=== Begin Enclosure ===

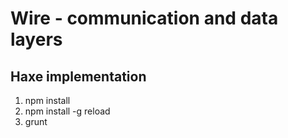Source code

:# Wire - communication and data layers
## Haxe implementation

1. npm install
2. npm install -g reload
3. grunt
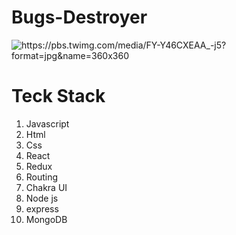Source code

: # Bugs-Destroyer



<img src="https://pbs.twimg.com/media/FY-Y459WQAMPv5l?format=jpg&name=360x360" alt="https://pbs.twimg.com/media/FY-Y46CXEAA_-j5?format=jpg&name=360x360" />


# Teck Stack

<ol>
  <li>Javascript</li>
   <li>Html</li>
   <li>Css</li>
   <li>React</li>
   <li>Redux</li>
   <li>Routing</li>
    <li>Chakra UI</li>
  <li>Node js</li>
     <li>express</li>
   <li>MongoDB</li>
  </ol>
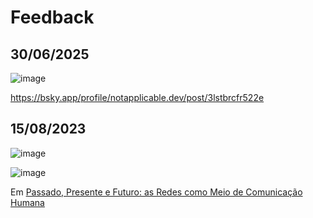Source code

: # Feedback

## 30/06/2025 
![image](https://github.com/user-attachments/assets/2c664407-6fe5-4caa-b98d-c813f777eb4c)

<https://bsky.app/profile/notapplicable.dev/post/3lstbrcfr522e>



## 15/08/2023

![image](https://github.com/fronteirases/fronteirases.github.io/assets/79562/ea6a1440-3a44-4360-9a6e-1a5a8c8b7468)


![image](https://github.com/fronteirases/fronteirases.github.io/assets/79562/57ee548f-0854-43e9-acb0-6b342d2bc784)

Em [Passado, Presente e Futuro: as Redes como Meio de Comunicação Humana](https://www.youtube.com/watch?v=1GCAiw_NThU)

=== End Enclosure ===

Work to complete: Count the lines in the material above where the word "image" occurs, and reply with nothing but the number.

Expected output: 3